§ **Data to use**
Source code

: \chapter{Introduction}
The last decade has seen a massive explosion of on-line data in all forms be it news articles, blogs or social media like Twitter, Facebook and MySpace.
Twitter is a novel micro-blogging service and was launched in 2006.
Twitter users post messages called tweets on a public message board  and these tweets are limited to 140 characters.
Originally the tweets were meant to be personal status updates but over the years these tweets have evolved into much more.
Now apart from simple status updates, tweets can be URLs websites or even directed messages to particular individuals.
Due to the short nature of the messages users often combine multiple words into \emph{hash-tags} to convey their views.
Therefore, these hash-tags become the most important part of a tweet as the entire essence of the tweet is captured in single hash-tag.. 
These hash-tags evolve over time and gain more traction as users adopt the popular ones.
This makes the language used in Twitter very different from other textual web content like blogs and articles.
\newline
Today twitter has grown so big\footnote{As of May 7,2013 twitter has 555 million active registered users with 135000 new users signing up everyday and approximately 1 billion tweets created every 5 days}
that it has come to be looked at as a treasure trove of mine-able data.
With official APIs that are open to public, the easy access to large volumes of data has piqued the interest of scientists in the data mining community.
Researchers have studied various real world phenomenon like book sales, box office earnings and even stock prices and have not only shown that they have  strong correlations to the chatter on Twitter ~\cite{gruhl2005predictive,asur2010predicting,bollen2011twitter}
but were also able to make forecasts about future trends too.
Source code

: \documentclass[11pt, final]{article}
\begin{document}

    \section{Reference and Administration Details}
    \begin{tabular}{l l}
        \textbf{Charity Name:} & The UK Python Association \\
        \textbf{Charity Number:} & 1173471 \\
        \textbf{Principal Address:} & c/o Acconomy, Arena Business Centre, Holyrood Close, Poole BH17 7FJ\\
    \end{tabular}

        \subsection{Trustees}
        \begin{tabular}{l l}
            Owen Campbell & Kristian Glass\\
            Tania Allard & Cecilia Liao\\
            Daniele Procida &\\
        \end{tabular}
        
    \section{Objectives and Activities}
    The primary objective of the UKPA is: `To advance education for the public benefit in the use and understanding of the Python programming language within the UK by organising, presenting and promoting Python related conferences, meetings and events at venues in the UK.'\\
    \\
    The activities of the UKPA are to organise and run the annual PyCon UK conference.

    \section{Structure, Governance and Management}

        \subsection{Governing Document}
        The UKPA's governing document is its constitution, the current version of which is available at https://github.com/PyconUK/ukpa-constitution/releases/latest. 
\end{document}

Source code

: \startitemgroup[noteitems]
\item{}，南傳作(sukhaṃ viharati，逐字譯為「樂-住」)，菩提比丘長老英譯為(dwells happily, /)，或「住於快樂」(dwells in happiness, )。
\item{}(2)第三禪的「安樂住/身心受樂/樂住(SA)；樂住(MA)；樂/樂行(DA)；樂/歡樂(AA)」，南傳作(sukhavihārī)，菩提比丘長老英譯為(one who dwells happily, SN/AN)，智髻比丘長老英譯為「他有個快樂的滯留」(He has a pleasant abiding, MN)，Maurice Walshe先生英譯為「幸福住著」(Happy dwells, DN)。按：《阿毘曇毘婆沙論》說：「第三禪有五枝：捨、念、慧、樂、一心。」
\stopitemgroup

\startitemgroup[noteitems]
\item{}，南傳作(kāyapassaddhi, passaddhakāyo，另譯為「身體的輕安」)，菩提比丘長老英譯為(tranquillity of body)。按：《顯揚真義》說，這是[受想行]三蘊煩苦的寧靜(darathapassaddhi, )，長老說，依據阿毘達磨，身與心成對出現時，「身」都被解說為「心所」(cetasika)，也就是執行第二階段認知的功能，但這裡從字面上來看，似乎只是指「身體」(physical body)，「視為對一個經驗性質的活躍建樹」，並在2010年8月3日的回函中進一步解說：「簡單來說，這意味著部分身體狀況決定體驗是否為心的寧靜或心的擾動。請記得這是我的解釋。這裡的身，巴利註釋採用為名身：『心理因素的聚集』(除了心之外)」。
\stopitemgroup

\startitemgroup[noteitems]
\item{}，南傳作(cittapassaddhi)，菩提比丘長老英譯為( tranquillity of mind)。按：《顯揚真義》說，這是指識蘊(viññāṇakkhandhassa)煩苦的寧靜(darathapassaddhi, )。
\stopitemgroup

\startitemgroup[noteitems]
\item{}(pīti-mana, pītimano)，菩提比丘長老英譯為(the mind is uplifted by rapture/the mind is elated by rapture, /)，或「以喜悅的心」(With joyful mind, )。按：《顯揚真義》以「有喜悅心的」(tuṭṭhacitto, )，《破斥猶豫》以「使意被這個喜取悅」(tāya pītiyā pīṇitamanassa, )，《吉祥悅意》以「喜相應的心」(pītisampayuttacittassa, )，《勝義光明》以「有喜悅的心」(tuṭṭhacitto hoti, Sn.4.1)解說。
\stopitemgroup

§ **Exercise**
Tally, across the records, each line that contains the word "tabular", and answer with nothing except the count.

§ **Written solution**
4